Associated software tools

Protomata[url] is a machine learning suite for the inference of automata characterizing (functional) families of proteins at the sequence level. It provides programs to build a new kind of sequences alignments (said partial and local), learn automata and search for new family members in sequence databases. By enabling to model dependencies between positions, automata are more expressive than classical tools (PSSMs, Profile HMMs, or Prosite Patterns) and are well suited to predict new family members with a high specificity. This suite is for instance embedded in the cyanolase database  [50] to automate its updade and was used for refining the classification of HAD enzymes [6].

AuReMe workspace is designed for tractable reconstruction of metabolic networks [url]. The toolbox allows for the Automatic Reconstruction of Metabolic networks based on the combination of multiple heterogeneous data and knowledge sources [1]. The main added-values are the inclusion of graph-based tools relevant for the study of non-classical organisms (Meneco and Menetools packages), the possibility to trace the reconstruction and curation procedures (Padmet and Padmet-utils packages), and the exploration of reconstructed metabolic networks with wikis (wiki-export package, see: [url]. It also generated outputs to explore resulting networks with Askomics. It has been used for reconstructing metabolic networks of micro and macro-algae [62], extremophile bacteria [52] and communities of organisms [4].
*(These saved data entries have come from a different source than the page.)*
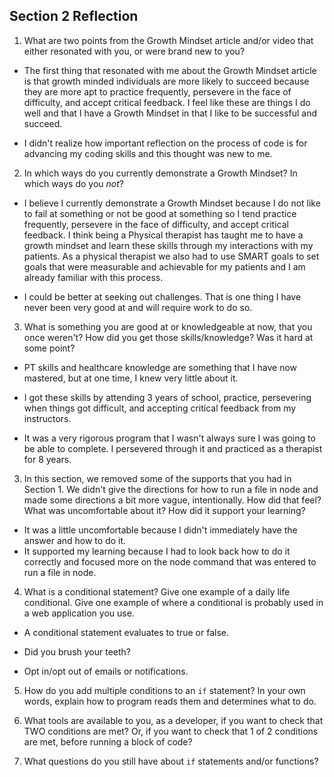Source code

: ## Section 2 Reflection

1. What are two points from the Growth Mindset article and/or video that either resonated with you, or were brand new to you?

* The first thing that resonated with me about the Growth Mindset article is that growth minded individuals are more likely to succeed because they are more apt to practice frequently, persevere in the face of difficulty, and accept critical feedback. I feel like these are things I do well and that I have a Growth Mindset in that I like to be successful and succeed.

* I didn't realize how important reflection on the process of code is for advancing my coding skills and this thought was new to me.

2. In which ways do you currently demonstrate a Growth Mindset? In which ways do you _not_?

* I believe I currently demonstrate a Growth Mindset because I do not like to fail at something or not be good at something so I tend practice frequently, persevere in the face of difficulty, and accept critical feedback. I think being a Physical therapist has taught me to have a growth mindset and learn these skills through my interactions with my patients. As a physical therapist we also had to use SMART goals to set goals that were measurable and achievable for my patients and I am already familiar with this process.

* I could be better at seeking out challenges. That is one thing I have never been very good at and will require work to do so.

3. What is something you are good at or knowledgeable at now, that you once weren't? How did you get those skills/knowledge? Was it hard at some point?

* PT skills and healthcare knowledge are something that I have now mastered, but at one time, I knew very little about it.

* I got these skills by attending 3 years of school, practice, persevering when things got difficult, and accepting critical feedback from my instructors.

* It was a very rigorous program that I wasn't always sure I was going to be able to complete. I persevered through it and practiced as a therapist for 8 years.


3. In this section, we removed some of the supports that you had in Section 1. We didn't give the directions for how to run a file in node and made some directions a bit more vague, intentionally. How did that feel? What was uncomfortable about it? How did it support your learning?

* It was a little uncomfortable because I didn't immediately have the answer and how to do it.
* It supported my learning because I had to look back how to do it correctly and focused more on the node command that was entered to run a file in node.

4. What is a conditional statement? Give one example of a daily life conditional. Give one example of where a conditional is probably used in a web application you use.

* A conditional statement evaluates to true or false.

* Did you brush your teeth?

* Opt in/opt out of emails or notifications.

5. How do you add multiple conditions to an `if` statement? In your own words, explain how to program reads them and determines what to do.

6. What tools are available to you, as a developer, if you want to check that TWO conditions are met? Or, if you want to check that 1 of 2 conditions are met, before running a block of code?

7. What questions do you still have about `if` statements and/or functions?
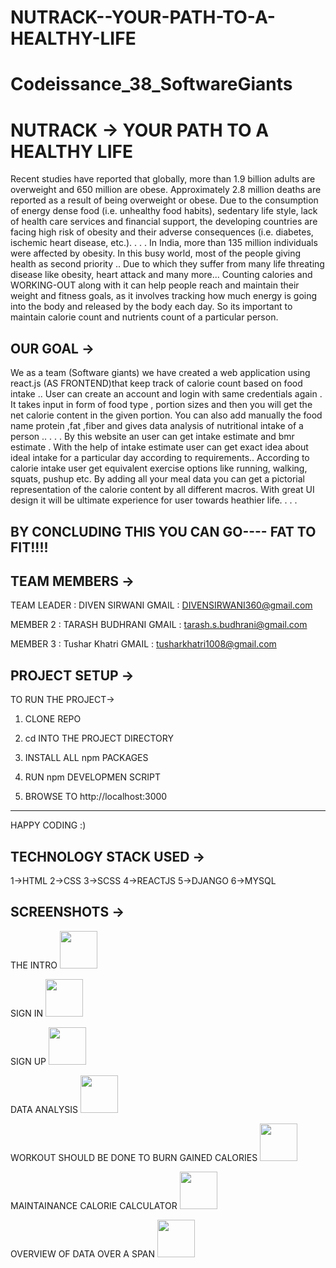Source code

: # NUTRACK--YOUR-PATH-TO-A-HEALTHY-LIFE

# Codeissance_38_SoftwareGiants
# NUTRACK -> YOUR PATH TO A HEALTHY LIFE

Recent studies have reported that globally, more than 1.9 billion adults are overweight and 650 million are obese. Approximately 2.8 million deaths are reported as a result of being overweight or obese. 
Due to the consumption of energy dense food (i.e. unhealthy food habits), sedentary life style, lack of health care services and financial support, the developing countries are facing high risk of obesity and their adverse consequences (i.e. diabetes, ischemic heart disease, etc.). 
.
.
.
In India, more than 135 million individuals were affected by obesity. In this busy world, most of the people giving health as second priority .. Due to which they suffer from many life threating disease like obesity, heart attack and many more... 
Counting calories and WORKING-OUT along with it can help people reach and maintain their weight and fitness goals, as it involves tracking how much energy is going into the body and released by the body each day. 
So its important to maintain calorie count and nutrients count of a particular person. 

## OUR GOAL ->

We as a team (Software giants) we have created a web application using react.js (AS FRONTEND)that keep track of calorie count based on food intake ..
User can create an account and login with same credentials again .
It takes input in form of food type , portion sizes and then you will get the net calorie content in the given portion.
You can also add manually the food name protein ,fat ,fiber and gives data analysis of nutritional intake of a person .. 
.
.
.
By this website an user can get intake estimate and bmr estimate .
With the help of intake estimate user  can get exact idea about ideal intake for a particular day according to requirements..
According to calorie intake user get equivalent exercise options like running, walking, squats,  pushup etc.
By adding all your meal data you can get a pictorial representation of the calorie content by all different macros.
With great UI design it will be ultimate experience for user towards heathier life.
.
.
.

BY CONCLUDING THIS YOU CAN GO----  FAT TO FIT!!!!
----------------------------------------------------------------


## TEAM MEMBERS ->

TEAM LEADER : DIVEN SIRWANI
GMAIL : DIVENSIRWANI360@gmail.com

MEMBER 2 : TARASH BUDHRANI
GMAIL : tarash.s.budhrani@gmail.com

MEMBER 3 : Tushar Khatri
GMAIL : tusharkhatri1008@gmail.com


## PROJECT SETUP ->

TO RUN THE PROJECT->

1) CLONE REPO

2) cd INTO THE PROJECT DIRECTORY

3) INSTALL ALL npm PACKAGES

4) RUN npm DEVELOPMEN SCRIPT

5) BROWSE TO http://localhost:3000

----------------------------------------------------------------

HAPPY CODING :)

## TECHNOLOGY STACK USED ->

1->HTML
2->CSS
3->SCSS
4->REACTJS
5->DJANGO
6->MYSQL

## SCREENSHOTS ->

THE INTRO
<img src="![image](https://user-images.githubusercontent.com/89686615/192068965-401300c7-f05e-412b-b799-46ec5310f341.png)" height="60" width="60" >

SIGN IN
<img src="![image](https://user-images.githubusercontent.com/89686615/192068990-2c9ff9d0-fb53-4d5a-be96-03d0bff948fc.png)" height="60" width="60" >

SIGN UP
<img src="![image](https://user-images.githubusercontent.com/89686615/192069011-ac378f9c-23b4-45e6-bd77-462b82c528ea.png)" height="60" width="60" >

DATA ANALYSIS
<img src="![image](https://user-images.githubusercontent.com/89686615/192069033-3fbb5a31-65e5-4963-9494-cd59f599de63.png)" height="60" width="60" >

WORKOUT SHOULD BE DONE TO BURN GAINED CALORIES
<img src="![image](https://user-images.githubusercontent.com/89686615/192069066-07edbdb2-c6c5-4e39-b1b9-ec83f1a86c90.png)" height="60" width="60" >

MAINTAINANCE CALORIE CALCULATOR
<img src="![image](https://user-images.githubusercontent.com/89686615/192069088-8f6f8556-1a6b-4142-ae79-58d026501fa4.png)" height="60" width="60" >

OVERVIEW OF DATA OVER A SPAN
<img src="![image](https://user-images.githubusercontent.com/89686615/192069113-d4a172b1-694d-41c0-b6d0-896216bd954c.png)" height="60" width="60" >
Mpwt is a Python package for running Pathway Tools [url] on multiple genomes using multiprocessing. Pathway Tools is a comprehensive systems biology software system that is associated with the BioCyc database collection [url]. Pathway Tools is very used for reconstructing metabolic networks.

Metage2metabo is a Python tool to perform graph-based metabolic analysis starting from annotated genomes (reference genomes or metagenome-assembled genomes). It uses Mpwt to reconstruct metabolic networks for a large number of genomes. The obtained metabolic networks are then analyzed individually and collectively in order to get the added value of metabolic cooperation in microbiota over individual metabolism and to identify and screen interesting organisms among all.